Every month I get so excited to share a book with you, my favorite book club, and this month was no exception. I checked Brown Girl Dreaming out from the library, and I got busy on it. I’ll be honest I wasn’t exactly sure what to expect. I hadn’t really read up on the selection for this month before choosing it. I had only heard from people I trusted that it was excellent, and I wasn’t disappointed.
Brown Girl Dreaming isn’t a book of poetry, but it is a poem. It is a free form poem and a memoir. I’m a white girl who grew up in the South. I grew up far from the days of written about in this book, but I know I haven’t grown up in a time when the sentiment is removed completely. Racism is alive and well in our country, not just the South, and it is something we need to be discussing. We’ve grown accustomed to stories of police brutality and unnecessary loss of life that often demonstrate racist thoughts. We’ve shown that there is still much bias toward those who are different from us. I think that letting your middle grade reader devour this book would be a helpful way to start a deeper discussion than just the cursory politeness. We have to discuss history to move forward. We have to know what came before us and know the pitfalls that we still succumb to today.

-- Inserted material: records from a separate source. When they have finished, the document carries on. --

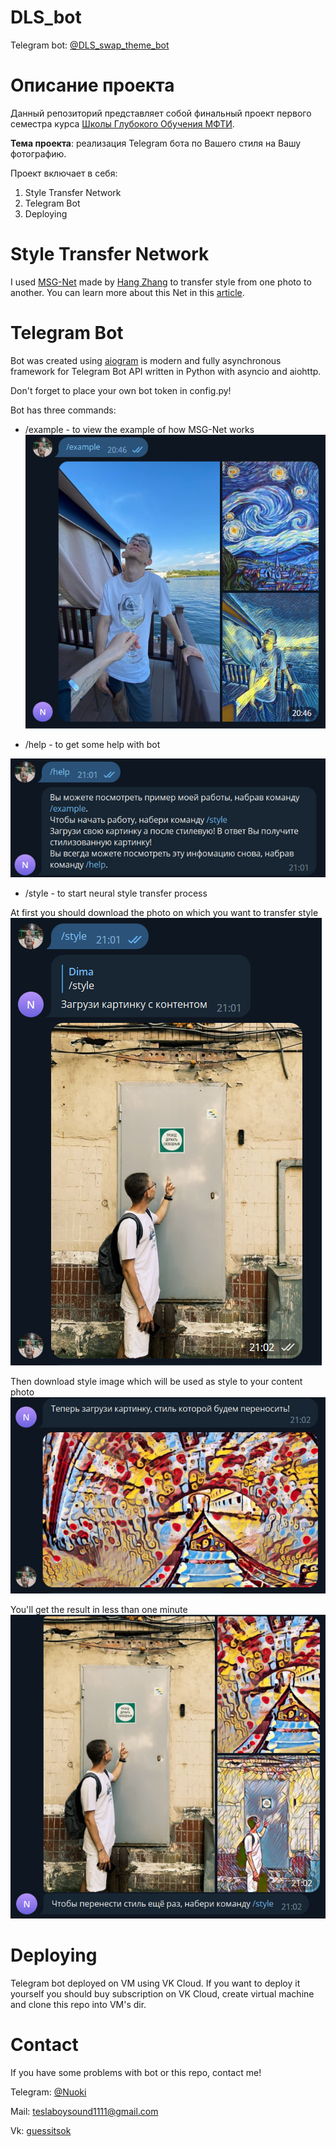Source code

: # DLS_bot
Telegram bot: [@DLS_swap_theme_bot][bot]

# Описание проекта
Данный репозиторий представляет собой финальный проект первого семестра курса [Школы Глубокого Обучения МФТИ][DLS].

**Тема проекта**: реализация Telegram бота по Вашего стиля на Вашу фотографию.

Проект включает в себя:

1. Style Transfer Network
2. Telegram Bot
3. Deploying

# Style Transfer Network
I used [MSG-Net][MSG] made by [Hang Zhang][Zhang] to transfer style from one photo to another. You can learn more about this Net in this [article][article].

# Telegram Bot
Bot was created using [aiogram][aiogram] is modern and fully asynchronous framework for Telegram Bot API written in Python with asyncio and aiohttp.

Don't forget to place your own bot token in config.py!

Bot has three commands:

- /example - to view the example of how MSG-Net works 
![title](example/readme_example.jpg)

- /help - to get some help with bot


![title](example/readme_help.jpg)

- /style - to start neural style transfer process

At first you should download the photo on which you want to transfer style
![title](example/readme_style_1.jpg)

Then download style image which will be used as style to your content photo
![title](example/readme_style_2.jpg)

You'll get the result in less than one minute
![title](example/readme_style_3.jpg)

# Deploying
Telegram bot deployed on VM using VK Cloud. If you want to deploy it yourself you should buy subscription on VK Cloud, create virtual machine and clone this repo into VM's dir. 

# Contact
If you have some problems with bot or this repo, contact me!

Telegram: [@Nuoki][telegram_me]

Mail: teslaboysound1111@gmail.com

Vk: [guessitsok][vk_me]

[bot]: https://t.me/DLS_swap_theme_bot
[DLS]: https://dls.samcs.ru/
[Zhang]: https://github.com/zhanghang1989
[MSG]: https://github.com/zhanghang1989/PyTorch-Multi-Style-Transfer#msg-net
[article]: https://arxiv.org/pdf/1703.06953.pdf
[aiogram]: https://aiogram.dev/
[telegram_me]: https://t.me/Nuoki
[vk_me]: https://vk.com/guessitsok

It was only just yesterday that I saw a friend of mine discussing why the President looked darker and scarier in some political ads than others. This just demonstrates that we still have far to go. Jacqueline Woodson describes life during the Civil Rights Movement in a way that is beautiful. It’s described in a way that lets you know that life was beautiful to her despite what was going on at that time. She was a small child who didn’t really comprehend everything, but she knew times were changing. She didn’t have the words to describe it at the time though.
She talks frequently of how the words wouldn’t come. She talks of how people told her not to make up so many stories. She talks about how people thought she was lying, but she was just pretending. She was just letting her mind wander so that she could create this beautiful work of art. I don’t know any better way to describe it ya’ll. It’s just so well written. It describes the love of family.
There are so many times in the book when I recognize my South. The truth is that our lives were different. The times were different. Our families weren’t so different. We were loved by many. We were raised by a community of people. We loved the smell of honeysuckle in the summer. Life was simple for Jacqueline in some ways even though life was not simple at all. She knew that they didn’t shop at Woolworths, because they weren’t allowed to sit at the lunch counter, and she carried this with her even to the North. She knew that her side of town was different, but like me she ran around barefoot playing in the yard and loving her grandfather. You are reminded that life is definitely not so different just because you don’t look-alike, which was something I already knew but it doesn’t hurt to reiterate.
I love where I grew up. History is sad, but I know that we can continue to learn and grow as a society. I know that we can let children be children. I know that we can all enjoy the smell of honeysuckle in the summer.
What was your takeaway from Brown Girl Dreaming? Did you enjoy this book club suggestion? What would you suggest for next months book club read? I have some ideas in mind, but I’d love to hear from ya’ll.